The graphs of this dataset have at most 18 nodes.

Dataset statistics:
| Metric | Train | Val | Test |
|---|---|---|---|
| # of Graphs | 120 | 40 | 40 |
| Min # of Nodes | 4 | 4 | 4 |
| Max # of Nodes | 17 | 17 | 16 |
| Avg # of Nodes | 5.92 | 6.32 | 7.05 |
| Min # of Edges | 3 | 3 | 3 |
| Max # of Edges | 30 | 22 | 55 |
| Avg # of Edges | 7.38 | 7.61 | 10.73 |
| Edge/Node Ratio | 1.25 | 1.20 | 1.52 |
| Is Undirected | True | True | True |
polygraph.datasets.PointCloudGraphDataset
Bases: SplitGraphDataset
Dataset of KNN-graphs of point clouds, proposed by Neumann et al. [1].

Dataset statistics:
| Metric | Train | Val | Test |
|---|---|---|---|
| # of Graphs | 26 | 7 | 8 |
| Min # of Nodes | 134 | 188 | 286 |
| Max # of Nodes | 5037 | 3848 | 2796 |
| Avg # of Nodes | 1491.38 | 1294.71 | 1078.62 |
| Min # of Edges | 320 | 424 | 656 |
| Max # of Edges | 10886 | 8730 | 5991 |
| Avg # of Edges | 3320.69 | 2911.71 | 2413.00 |
| Edge/Node Ratio | 2.23 | 2.25 | 2.24 |
| Is Undirected | True | True | True |
Graph attributes
coords: node-level feature describing the 3D coordinates of the point cloud.object_class: graph-level attribute describing the object represented by the point cloud.
References
[1] Neumann, M., Moreno, P., Antanas, L., Garnett, R., & Kersting, K. (2013).

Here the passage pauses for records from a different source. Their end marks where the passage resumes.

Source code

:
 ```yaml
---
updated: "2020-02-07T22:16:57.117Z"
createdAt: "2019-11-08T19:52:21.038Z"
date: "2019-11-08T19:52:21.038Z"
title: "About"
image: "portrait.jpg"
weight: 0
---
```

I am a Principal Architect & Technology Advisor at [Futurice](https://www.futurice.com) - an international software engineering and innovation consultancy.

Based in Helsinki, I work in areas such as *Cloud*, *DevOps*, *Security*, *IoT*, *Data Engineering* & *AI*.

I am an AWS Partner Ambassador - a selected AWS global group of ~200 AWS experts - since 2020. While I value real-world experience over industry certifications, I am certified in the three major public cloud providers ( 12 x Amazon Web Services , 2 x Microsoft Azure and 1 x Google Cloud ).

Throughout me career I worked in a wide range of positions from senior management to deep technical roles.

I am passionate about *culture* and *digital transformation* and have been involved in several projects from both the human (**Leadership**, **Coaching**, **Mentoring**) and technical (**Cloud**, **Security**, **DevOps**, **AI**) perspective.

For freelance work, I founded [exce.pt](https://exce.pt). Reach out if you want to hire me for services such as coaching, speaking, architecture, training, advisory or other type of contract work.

Graph kernels for object category prediction in task-dependent robot grasping. In International Workshop on Mining and Learning with Graphs at KDD.

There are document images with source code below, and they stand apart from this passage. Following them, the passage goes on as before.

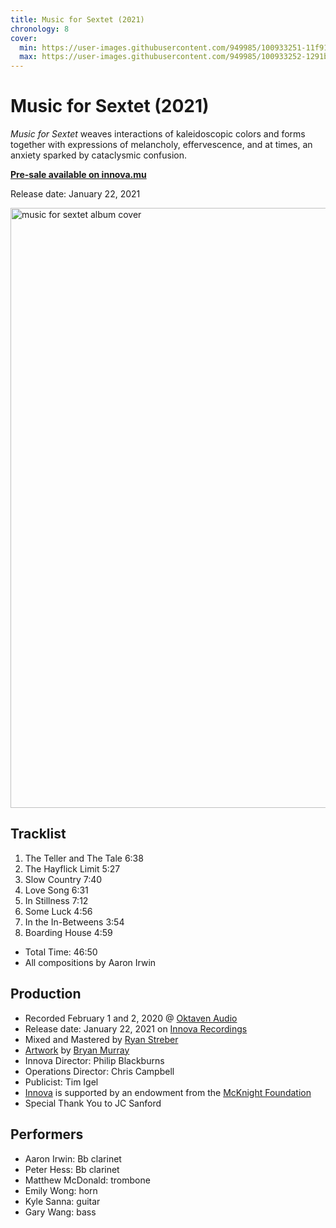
 ```yaml
---
title: Music for Sextet (2021)
chronology: 8
cover:
  min: https://user-images.githubusercontent.com/949985/100933251-11f91f80-34bb-11eb-90bb-5f62a4284d93.jpg
  max: https://user-images.githubusercontent.com/949985/100933252-1291b600-34bb-11eb-8e8e-83f9ee2b056a.jpg
---
```


# Music for Sextet (2021)

<cite>Music for Sextet</cite> weaves interactions of kaleidoscopic colors and forms together with expressions of melancholy, effervescence, and at times, an anxiety sparked by cataclysmic confusion.

[**Pre-sale available on innova.mu**](https://www.innova.mu/albums/aaron-irwin/music-sextet)

Release date: <time datetime="2021-01-22">January 22, 2021</time>

<img
  data-via="https://github.com/ryanve/aaronirwin.com/issues/104"
  alt="music for sextet album cover"  
  width="960"
  height="960"
  src="https://user-images.githubusercontent.com/949985/100933252-1291b600-34bb-11eb-8e8e-83f9ee2b056a.jpg"
  />

## Tracklist

1. The Teller and The Tale 6:38
2. The Hayflick Limit 5:27
3. Slow Country 7:40
4. Love Song 6:31
5. In Stillness 7:12
6. Some Luck 4:56
7. In the In-Betweens 3:54
8. Boarding House 4:59

- Total Time: 46:50
- All compositions by Aaron Irwin

## Production

- Recorded February 1 and 2, 2020 @ [Oktaven Audio](http://www.oktavenaudio.com)
- Release date: <time datetime="2021-01-22">January 22, 2021</time> on [Innova Recordings](https://www.innova.mu/albums/aaron-irwin/music-sextet)
- Mixed and Mastered by [Ryan Streber](http://www.ryanstreber.com)
- [Artwork](https://www.innova.mu/sites/default/files/album/files/726708605926-itunes-booklet.pdf) by [Bryan Murray](http://www.bryanmurray.net)
- Innova Director: Philip Blackburns
- Operations Director: Chris Campbell
- Publicist: Tim Igel
- [Innova](https://www.innova.mu) is supported by an endowment from the [McKnight Foundation](https://www.mcknight.org)
- Special Thank You to JC Sanford

## Performers

- Aaron Irwin: Bb clarinet
- Peter Hess: Bb clarinet
- Matthew McDonald: trombone
- Emily Wong: horn
- Kyle Sanna: guitar
- Gary Wang: bass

polygraph.datasets.ModelNet10GraphDataset
Bases: SplitGraphDataset
Dataset of kNN-graphs sampled from objects in ModelNet10 by Wu et al. [1].

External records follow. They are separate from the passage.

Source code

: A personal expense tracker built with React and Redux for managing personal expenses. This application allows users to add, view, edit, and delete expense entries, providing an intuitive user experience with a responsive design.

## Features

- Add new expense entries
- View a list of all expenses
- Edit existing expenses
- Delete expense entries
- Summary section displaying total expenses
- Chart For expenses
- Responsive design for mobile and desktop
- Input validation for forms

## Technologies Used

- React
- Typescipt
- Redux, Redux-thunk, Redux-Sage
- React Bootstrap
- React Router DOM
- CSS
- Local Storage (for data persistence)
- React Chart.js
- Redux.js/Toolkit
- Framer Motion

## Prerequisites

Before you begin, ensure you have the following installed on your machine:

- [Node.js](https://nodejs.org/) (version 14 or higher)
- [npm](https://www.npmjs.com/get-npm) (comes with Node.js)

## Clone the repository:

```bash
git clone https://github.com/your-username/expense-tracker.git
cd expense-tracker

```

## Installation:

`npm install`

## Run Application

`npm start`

The graphs are constructed by sampling a random number of points on the object's surface and computing a 4-NN graph.

Dataset statistics:
| Metric | Train | Val | Test |
|---|---|---|---|
| # of Graphs | 3592 | 399 | 908 |
| Min # of Nodes | 60 | 66 | 60 |
| Max # of Nodes | 4996 | 4931 | 4988 |
| Avg # of Nodes | 2222.65 | 2262.82 | 2096.08 |
| Min # of Edges | 149 | 165 | 148 |
| Max # of Edges | 12404 | 12286 | 12265 |
| Avg # of Edges | 5462.61 | 5568.30 | 5153.20 |
| Edge/Node Ratio | 2.46 | 2.46 | 2.46 |
| Is Undirected | True | True | True |
Graph attributes
coords: node-level feature describing the 3D coordinates of the point cloud.object_class: graph-level attribute describing the object represented by the point cloud.
References
[1] Wu, Z., Song, S., Khosla, A., Yu, F., Zhang, L., Tang, X., & Xiao, J. (2015). 3D ShapeNets: A Deep Representation for Volumetric Shapes. In Proceedings of the IEEE Conference on Computer Vision and Pattern Recognition (pp. 1912-1920).